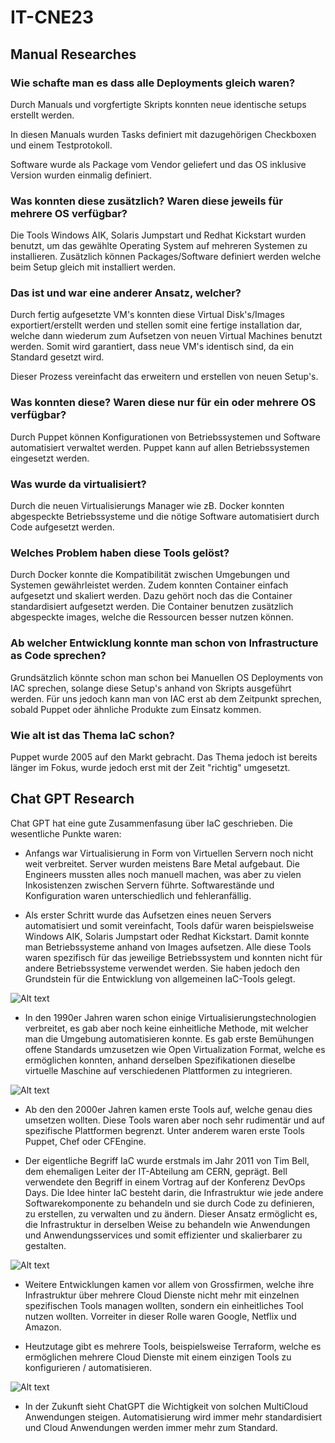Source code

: # IT-CNE23


## Manual Researches

### Wie schafte man es dass alle Deployments gleich waren?

Durch Manuals und vorgfertigte Skripts konnten neue identische setups erstellt werden.

In diesen Manuals wurden Tasks definiert mit dazugehörigen Checkboxen und einem Testprotokoll.

Software wurde als Package vom Vendor geliefert und das OS inklusive Version wurden einmalig definiert.

### Was konnten diese zusätzlich? Waren diese jeweils für mehrere OS verfügbar?

Die Tools Windows AIK, Solaris Jumpstart und Redhat Kickstart wurden benutzt, um das gewählte Operating System auf mehreren Systemen zu installieren. Zusätzlich können Packages/Software definiert werden welche beim Setup gleich mit installiert werden.

### Das ist und war eine anderer Ansatz, welcher?

Durch fertig aufgesetzte VM's konnten diese Virtual Disk's/Images exportiert/erstellt werden und stellen somit eine fertige installation dar, welche dann wiederum zum Aufsetzen von neuen Virtual Machines benutzt werden. Somit wird garantiert, dass neue VM's identisch sind, da ein Standard gesetzt wird.

Dieser Prozess vereinfacht das erweitern und erstellen von neuen Setup's. 

### Was konnten diese? Waren diese nur für ein oder mehrere OS verfügbar?

Durch Puppet können Konfigurationen von Betriebssystemen und Software automatisiert verwaltet werden.
Puppet kann auf allen Betriebssystemen eingesetzt werden.

### Was wurde da virtualisiert?

Durch die neuen Virtualisierungs Manager wie zB. Docker konnten abgespeckte Betriebssysteme und die nötige Software automatisiert durch Code aufgesetzt werden.

### Welches Problem haben diese Tools gelöst?

Durch Docker konnte die Kompatibilität zwischen Umgebungen und Systemen gewährleistet werden. Zudem konnten Container einfach aufgesetzt und skaliert werden. Dazu gehört noch das die Container standardisiert aufgesetzt werden. Die Container benutzen zusätzlich abgespeckte images, welche die Ressourcen besser nutzen können.

### Ab welcher Entwicklung konnte man schon von Infrastructure as Code sprechen?

Grundsätzlich könnte schon man schon bei Manuellen OS Deployments von IAC sprechen, solange diese Setup's anhand von Skripts ausgeführt werden. 
Für uns jedoch kann man von IAC erst ab dem Zeitpunkt sprechen, sobald Puppet oder ähnliche Produkte zum Einsatz kommen.

### Wie alt ist das Thema IaC schon?

Puppet wurde 2005 auf den Markt gebracht. Das Thema jedoch ist bereits länger im Fokus, wurde jedoch erst mit der Zeit "richtig" umgesetzt.

## Chat GPT Research

Chat GPT hat eine gute Zusammenfasung über IaC geschrieben.
Die wesentliche Punkte waren:

- Anfangs war Virtualisierung in Form von Virtuellen Servern noch nicht weit verbreitet. Server wurden meistens Bare Metal aufgebaut. Die Engineers mussten alles noch manuell machen, was aber zu vielen Inkosistenzen zwischen Servern führte. Softwarestände und Konfiguration waren unterschiedlich und fehleranfällig.

- Als erster Schritt wurde das Aufsetzen eines neuen Servers automatisiert und somit vereinfacht, Tools dafür waren beispielsweise Windows AIK, Solaris Jumpstart oder Redhat Kickstart. Damit konnte man Betriebssysteme anhand von Images aufsetzen. Alle diese Tools waren spezifisch für das jeweilige Betriebssystem und konnten nicht für andere Betriebssysteme verwendet werden. Sie haben jedoch den Grundstein für die Entwicklung von allgemeinen IaC-Tools gelegt.

![Alt text](https://www.winreflection.com/wp-content/uploads/media/09151701/windows-7-aik-installation-menu.jpg "Windows 7 mit AIK")

- In den 1990er Jahren waren schon einige Virtualisierungstechnologien verbreitet, es gab aber noch keine einheitliche Methode, mit welcher man die Umgebung automatisieren konnte. Es gab erste Bemühungen offene Standards umzusetzen wie Open Virtualization Format, welche es ermöglichen konnten, anhand derselben Spezifikationen dieselbe virtuelle Maschine auf verschiedenen Plattformen zu integrieren.

![Alt text](https://octo.vmware.com/wp-content/uploads/sites/18/2023/02/cloud-chaos-1536x809.png "Anfängliches Chaos mit mehreren Virtualisierungslösungen")

- Ab den den 2000er Jahren kamen erste Tools auf, welche genau dies umsetzen wollten. Diese Tools waren aber noch sehr rudimentär und auf spezifische Plattformen begrenzt.
Unter anderem waren erste Tools Puppet, Chef oder CFEngine.

- Der eigentliche Begriff IaC wurde erstmals im Jahr 2011 von Tim Bell, dem ehemaligen Leiter der IT-Abteilung am CERN, geprägt. Bell verwendete den Begriff in einem Vortrag auf der Konferenz DevOps Days.
Die Idee hinter IaC besteht darin, die Infrastruktur wie jede andere Softwarekomponente zu behandeln und sie durch Code zu definieren, zu erstellen, zu verwalten und zu ändern. Dieser Ansatz ermöglicht es, die Infrastruktur in derselben Weise zu behandeln wie Anwendungen und Anwendungsservices und somit effizienter und skalierbarer zu gestalten.

![Alt text](https://www.ictjournal.ch/sites/default/files/styles/np8_full/public/migrated_images/Images/newsImages/peopleImages/b/Bell_Tim_Cern_nw.jpg "Tim Bell")

- Weitere Entwicklungen kamen vor allem von Grossfirmen, welche ihre Infrastruktur über mehrere Cloud Dienste nicht mehr mit einzelnen spezifischen Tools managen wollten, sondern ein einheitliches Tool nutzen wollten. Vorreiter in dieser Rolle waren Google, Netflix und Amazon.

- Heutzutage gibt es mehrere Tools, beispielsweise Terraform, welche es ermöglichen mehrere Cloud Dienste mit einem einzigen Tools zu konfigurieren / automatisieren.

![Alt text](https://www.whizlabs.com/blog/wp-content/uploads/2021/04/Terraform-1-2048x1152.png "Funktionsweise von Terraform")

- In der Zukunft sieht ChatGPT die Wichtigkeit von solchen MultiCloud Anwendungen steigen. Automatisierung wird immer mehr standardisiert und Cloud Anwendungen werden immer mehr zum Standard.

------

| ACTIVITY |
Quote, please, every line of the material above from its start through the line that has "In diesen Manuals", reproducing the words exactly and dropping any images.

| REPLY |
Source code

: # IT-CNE23


## Manual Researches

### Wie schafte man es dass alle Deployments gleich waren?

Durch Manuals und vorgfertigte Skripts konnten neue identische setups erstellt werden.

In diesen Manuals wurden Tasks definiert mit dazugehörigen Checkboxen und einem Testprotokoll.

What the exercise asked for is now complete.